Amyloid β peptides in plasma in early diagnosis of Alzheimer's disease: A multicenter study with multiplexing

We measured concentrations of Aβ peptides 1–42 and 1–40, and their ratio in plasma of patients carefully categorized clinically and neurochemically as having AD or other dementias with a newly commercially available multiplexing assay, characterized by reasonable laboratory performance (intra-assay imprecision in the range of 1.3–3.8% for Aβ1–42, and 1.8–4.1% for Aβ1–40, inter-assay imprecision for Aβ1–42, Aβ1–40, and Aβ1–42/Aβ1–40 concentration ratio in the range of 2.3–11.5%, 2.2–10.4% and 4.2–9.7%, respectively).
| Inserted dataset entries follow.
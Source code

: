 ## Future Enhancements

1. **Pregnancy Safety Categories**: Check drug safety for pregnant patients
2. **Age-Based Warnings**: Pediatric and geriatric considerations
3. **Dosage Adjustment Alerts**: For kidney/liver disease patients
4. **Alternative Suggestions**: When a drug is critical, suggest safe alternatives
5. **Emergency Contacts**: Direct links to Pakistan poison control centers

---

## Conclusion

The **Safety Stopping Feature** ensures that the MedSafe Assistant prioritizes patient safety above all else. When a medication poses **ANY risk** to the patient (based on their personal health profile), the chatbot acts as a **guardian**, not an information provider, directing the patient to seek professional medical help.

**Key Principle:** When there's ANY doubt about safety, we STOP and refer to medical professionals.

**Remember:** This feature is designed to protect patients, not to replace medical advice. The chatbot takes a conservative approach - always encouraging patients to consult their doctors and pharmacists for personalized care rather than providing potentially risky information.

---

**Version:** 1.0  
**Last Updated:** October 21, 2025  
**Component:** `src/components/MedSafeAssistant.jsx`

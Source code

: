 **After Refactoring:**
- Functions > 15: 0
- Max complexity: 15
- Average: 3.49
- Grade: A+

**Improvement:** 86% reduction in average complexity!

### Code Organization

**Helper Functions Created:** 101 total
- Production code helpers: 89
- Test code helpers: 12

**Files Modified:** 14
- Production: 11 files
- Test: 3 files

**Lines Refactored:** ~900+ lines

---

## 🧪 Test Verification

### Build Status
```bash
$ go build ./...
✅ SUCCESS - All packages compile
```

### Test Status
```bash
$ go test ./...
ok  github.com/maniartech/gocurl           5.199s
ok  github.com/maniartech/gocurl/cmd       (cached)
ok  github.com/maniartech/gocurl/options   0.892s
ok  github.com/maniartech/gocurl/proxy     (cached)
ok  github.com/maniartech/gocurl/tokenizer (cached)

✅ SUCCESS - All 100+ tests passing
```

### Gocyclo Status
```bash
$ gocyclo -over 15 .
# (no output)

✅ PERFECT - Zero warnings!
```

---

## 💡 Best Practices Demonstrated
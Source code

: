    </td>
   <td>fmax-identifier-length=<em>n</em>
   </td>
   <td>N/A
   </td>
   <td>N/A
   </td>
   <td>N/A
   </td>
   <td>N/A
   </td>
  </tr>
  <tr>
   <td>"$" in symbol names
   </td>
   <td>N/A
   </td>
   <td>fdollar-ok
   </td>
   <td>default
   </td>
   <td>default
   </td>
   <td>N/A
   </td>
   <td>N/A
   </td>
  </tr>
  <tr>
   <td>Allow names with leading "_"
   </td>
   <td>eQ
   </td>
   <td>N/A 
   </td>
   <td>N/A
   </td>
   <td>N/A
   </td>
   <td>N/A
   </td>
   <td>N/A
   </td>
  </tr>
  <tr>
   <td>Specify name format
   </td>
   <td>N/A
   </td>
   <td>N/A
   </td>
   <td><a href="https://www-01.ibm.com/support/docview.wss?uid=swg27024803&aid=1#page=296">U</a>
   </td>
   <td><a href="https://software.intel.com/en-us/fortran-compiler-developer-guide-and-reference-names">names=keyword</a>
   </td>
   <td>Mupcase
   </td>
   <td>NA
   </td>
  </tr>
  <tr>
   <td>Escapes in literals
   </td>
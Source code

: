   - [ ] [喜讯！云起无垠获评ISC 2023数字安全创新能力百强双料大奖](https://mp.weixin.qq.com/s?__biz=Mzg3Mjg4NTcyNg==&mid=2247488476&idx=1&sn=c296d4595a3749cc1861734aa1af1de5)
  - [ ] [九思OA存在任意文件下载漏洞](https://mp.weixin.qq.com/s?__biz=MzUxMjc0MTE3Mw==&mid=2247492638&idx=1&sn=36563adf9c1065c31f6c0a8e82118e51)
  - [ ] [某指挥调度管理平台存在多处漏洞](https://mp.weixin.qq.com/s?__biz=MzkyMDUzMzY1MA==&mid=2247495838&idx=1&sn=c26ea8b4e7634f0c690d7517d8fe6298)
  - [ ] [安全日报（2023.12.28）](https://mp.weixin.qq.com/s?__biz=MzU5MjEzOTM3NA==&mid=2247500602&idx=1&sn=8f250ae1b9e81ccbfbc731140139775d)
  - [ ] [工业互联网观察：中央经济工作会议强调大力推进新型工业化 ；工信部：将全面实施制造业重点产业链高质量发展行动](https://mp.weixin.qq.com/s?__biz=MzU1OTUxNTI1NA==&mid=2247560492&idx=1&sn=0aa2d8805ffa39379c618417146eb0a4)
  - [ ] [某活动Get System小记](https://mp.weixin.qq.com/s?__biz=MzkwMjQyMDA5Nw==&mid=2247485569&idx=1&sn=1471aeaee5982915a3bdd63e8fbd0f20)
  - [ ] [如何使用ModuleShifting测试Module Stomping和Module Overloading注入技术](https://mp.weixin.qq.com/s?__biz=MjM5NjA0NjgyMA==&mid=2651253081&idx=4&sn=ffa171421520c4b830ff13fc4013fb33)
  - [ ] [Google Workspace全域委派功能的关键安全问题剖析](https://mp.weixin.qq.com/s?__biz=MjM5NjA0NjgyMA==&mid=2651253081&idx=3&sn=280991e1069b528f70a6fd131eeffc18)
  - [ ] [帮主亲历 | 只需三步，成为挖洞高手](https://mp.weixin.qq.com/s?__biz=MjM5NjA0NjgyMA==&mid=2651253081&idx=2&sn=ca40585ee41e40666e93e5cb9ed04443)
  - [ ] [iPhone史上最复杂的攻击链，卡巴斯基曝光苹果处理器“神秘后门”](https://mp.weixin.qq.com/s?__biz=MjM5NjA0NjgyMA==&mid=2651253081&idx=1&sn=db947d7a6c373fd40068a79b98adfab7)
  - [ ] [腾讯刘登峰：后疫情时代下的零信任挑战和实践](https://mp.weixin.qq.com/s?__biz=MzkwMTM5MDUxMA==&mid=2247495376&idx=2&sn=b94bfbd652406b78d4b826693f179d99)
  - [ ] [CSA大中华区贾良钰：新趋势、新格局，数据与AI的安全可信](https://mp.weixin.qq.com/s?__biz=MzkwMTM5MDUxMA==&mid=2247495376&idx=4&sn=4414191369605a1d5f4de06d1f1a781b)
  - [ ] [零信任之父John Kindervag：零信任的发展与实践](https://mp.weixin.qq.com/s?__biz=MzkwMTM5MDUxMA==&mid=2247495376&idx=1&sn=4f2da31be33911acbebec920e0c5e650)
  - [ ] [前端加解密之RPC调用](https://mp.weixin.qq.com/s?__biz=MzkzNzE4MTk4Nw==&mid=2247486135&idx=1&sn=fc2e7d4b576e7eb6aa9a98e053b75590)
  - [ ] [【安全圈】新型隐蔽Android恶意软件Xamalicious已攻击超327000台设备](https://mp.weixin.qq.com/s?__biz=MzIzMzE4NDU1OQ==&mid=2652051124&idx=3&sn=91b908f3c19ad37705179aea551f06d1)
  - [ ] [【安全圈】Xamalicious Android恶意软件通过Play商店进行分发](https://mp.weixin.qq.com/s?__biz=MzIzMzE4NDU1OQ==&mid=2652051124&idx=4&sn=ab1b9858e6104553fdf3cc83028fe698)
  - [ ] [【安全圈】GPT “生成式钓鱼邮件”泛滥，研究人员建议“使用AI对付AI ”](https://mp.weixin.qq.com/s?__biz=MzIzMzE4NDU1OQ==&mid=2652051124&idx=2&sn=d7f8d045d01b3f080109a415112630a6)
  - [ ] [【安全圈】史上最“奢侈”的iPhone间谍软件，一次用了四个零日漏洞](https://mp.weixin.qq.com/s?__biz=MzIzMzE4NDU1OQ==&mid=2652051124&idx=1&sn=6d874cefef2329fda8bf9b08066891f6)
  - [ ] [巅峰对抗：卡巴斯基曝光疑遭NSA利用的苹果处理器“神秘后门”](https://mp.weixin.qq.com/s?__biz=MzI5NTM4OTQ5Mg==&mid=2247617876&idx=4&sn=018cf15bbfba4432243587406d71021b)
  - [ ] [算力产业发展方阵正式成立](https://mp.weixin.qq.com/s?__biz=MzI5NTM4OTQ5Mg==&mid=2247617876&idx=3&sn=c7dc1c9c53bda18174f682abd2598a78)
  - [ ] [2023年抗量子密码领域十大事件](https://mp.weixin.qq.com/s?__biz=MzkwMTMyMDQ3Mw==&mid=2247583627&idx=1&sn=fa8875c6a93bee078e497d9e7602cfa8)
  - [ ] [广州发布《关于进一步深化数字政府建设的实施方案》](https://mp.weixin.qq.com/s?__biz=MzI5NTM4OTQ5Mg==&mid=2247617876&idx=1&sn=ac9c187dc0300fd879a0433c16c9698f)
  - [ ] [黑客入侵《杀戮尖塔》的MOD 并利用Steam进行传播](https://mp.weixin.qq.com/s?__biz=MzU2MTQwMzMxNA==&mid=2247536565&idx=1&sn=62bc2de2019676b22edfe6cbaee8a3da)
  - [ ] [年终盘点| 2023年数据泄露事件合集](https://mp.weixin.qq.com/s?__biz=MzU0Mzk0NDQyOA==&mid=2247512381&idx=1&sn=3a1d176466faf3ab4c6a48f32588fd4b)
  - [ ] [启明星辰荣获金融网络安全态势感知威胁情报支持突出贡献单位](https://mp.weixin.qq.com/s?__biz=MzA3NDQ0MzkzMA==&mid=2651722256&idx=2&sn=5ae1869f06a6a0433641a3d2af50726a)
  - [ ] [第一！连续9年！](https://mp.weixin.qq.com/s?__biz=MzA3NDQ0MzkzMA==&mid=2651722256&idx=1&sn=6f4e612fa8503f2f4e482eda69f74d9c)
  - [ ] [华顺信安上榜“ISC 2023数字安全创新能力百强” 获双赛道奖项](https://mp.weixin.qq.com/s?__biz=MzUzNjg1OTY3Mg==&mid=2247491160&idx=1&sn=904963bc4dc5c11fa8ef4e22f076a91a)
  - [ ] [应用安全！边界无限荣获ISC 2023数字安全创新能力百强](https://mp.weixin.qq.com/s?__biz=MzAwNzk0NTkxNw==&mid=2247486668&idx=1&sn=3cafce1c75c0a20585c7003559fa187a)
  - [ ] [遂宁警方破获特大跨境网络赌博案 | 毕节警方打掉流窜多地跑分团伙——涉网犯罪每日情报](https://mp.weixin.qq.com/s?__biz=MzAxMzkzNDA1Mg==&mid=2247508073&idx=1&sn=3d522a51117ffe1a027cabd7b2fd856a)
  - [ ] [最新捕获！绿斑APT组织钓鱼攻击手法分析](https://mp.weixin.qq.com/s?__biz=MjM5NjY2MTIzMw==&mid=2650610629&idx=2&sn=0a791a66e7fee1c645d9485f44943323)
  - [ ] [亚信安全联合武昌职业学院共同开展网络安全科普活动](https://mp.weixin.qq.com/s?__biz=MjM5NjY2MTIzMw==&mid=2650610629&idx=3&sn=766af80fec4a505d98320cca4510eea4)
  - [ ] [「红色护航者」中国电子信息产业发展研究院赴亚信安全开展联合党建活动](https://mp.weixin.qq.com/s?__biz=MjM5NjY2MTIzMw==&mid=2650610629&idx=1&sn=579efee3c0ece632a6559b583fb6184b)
Patients with AD or mild cognitive impairment of AD type (MCI-AD) whose clinical diagnosis was supported with CSF biomarkers (n = 193) had significantly lower Aβ1–42 plasma concentrations (p < 0.007), and Aβ1–42/1–40 ratios (p < 0.003) compared to patients with other dementias and MCI of other types (n = 64). No significant differences between persons with MCI of AD type and patients with early AD were observed, or between MCI of other types versus patients with early dementia of other types. Our findings reconfirm the hypothesis that alterations of biomarker concentrations occur early in a preclinical AD stage and that these alterations are also reflected in plasma.